Over the years, you worked hard to own your home, and there’s a way to put your home to work for you. Academy Mortgage offers Reverse Mortgage programs that can optimize your cash flow, promote your peace of mind and help you make the most of these years.
A Reverse Mortgage enables you to supplement your retirement income with extra tax-free funds. Use the money for home repairs, buying a car, unexpected expenses- whatever you choose. You’ve got a picture of a contended and secure retirement in your mind. Let us help you bring it to life.
Stay in Your Home With Peace of Mind. There are no income, employment or credit qualifying restrictions. Your maximum loan amount is based on your age, where you live and the value of your home. The amount you owe can never exceed your property value, so your Reverse Mortgage can never cause you to lose your home. The funds you receive during your loan term, plus any accrued interest, become due when you sell or vacate your home.
Common Questions and Answers Q: Is a Reverse Mortgage different than a home equity loan?
A: With a home equity loan, you must make regular payments to repay the loan as soon as the loan is originated. You must also have a monthly income great enough to make those payments. Failure to make the payments can lead to foreclosure. With a Reverse Mortgage you do not repay the loan as long as the home remains your principal residence. Your income is not considered when qualifying for the loan.

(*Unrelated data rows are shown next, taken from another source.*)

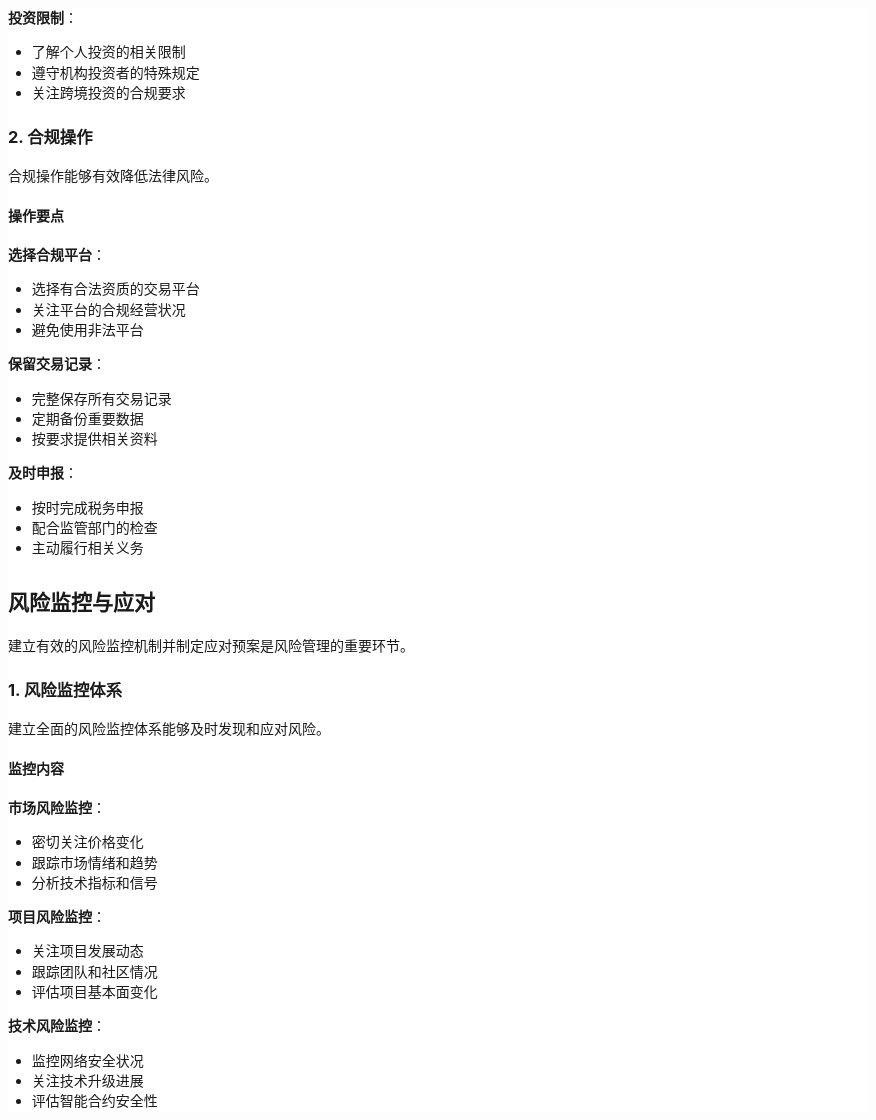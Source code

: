 **投资限制**：

- 了解个人投资的相关限制
- 遵守机构投资者的特殊规定
- 关注跨境投资的合规要求

### 2. 合规操作

合规操作能够有效降低法律风险。

#### 操作要点

**选择合规平台**：

- 选择有合法资质的交易平台
- 关注平台的合规经营状况
- 避免使用非法平台

**保留交易记录**：

- 完整保存所有交易记录
- 定期备份重要数据
- 按要求提供相关资料

**及时申报**：

- 按时完成税务申报
- 配合监管部门的检查
- 主动履行相关义务

## 风险监控与应对

建立有效的风险监控机制并制定应对预案是风险管理的重要环节。

### 1. 风险监控体系

建立全面的风险监控体系能够及时发现和应对风险。

#### 监控内容

**市场风险监控**：

- 密切关注价格变化
- 跟踪市场情绪和趋势
- 分析技术指标和信号

**项目风险监控**：

- 关注项目发展动态
- 跟踪团队和社区情况
- 评估项目基本面变化

**技术风险监控**：

- 监控网络安全状况
- 关注技术升级进展
- 评估智能合约安全性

Q: Can I have a lien or mortgage on the home? A: All prior loans or liens must be paid off to get the loan, but they can be paid off with the proceeds from the Reverse Mortgage.
Q: How do I receive the money? A: You have a choice of several options including receiving equal monthly payments for as long as you own and occupy the residence, a line of credit that earns interest, or cash settlement.
Q: How will the proceeds affect my Social Security and Medicare Supplement? A: The payments do not affect your Social Security or Medicare benefits. Also, these are proceeds from a loan and income, so therefore are not taxed.
Q: Will my heirs owe anything to the mortgage lender if I die? A: Upon your death, the loan balance consisting of principal paid to you or on your behalf, plus any accrued interest, becomes due and payable. Your estate may choose to repay the loan be selling the property or they may want to pay it off by other means so they can keep the home. If the loan balance should exceed the value of the property, your estate will owe no more than the value of the property, mortgage insurance will cover any balance due to the lender. No additional financial claims may be made against your heirs or estate. You will never owe more than your property is worth.
Q: What if I decide to sell my home? A: If you choose to sell your home, the outstanding balance becomes due and payable to the mortgage lender. Any proceeds left over once the loan is paid belongs to you.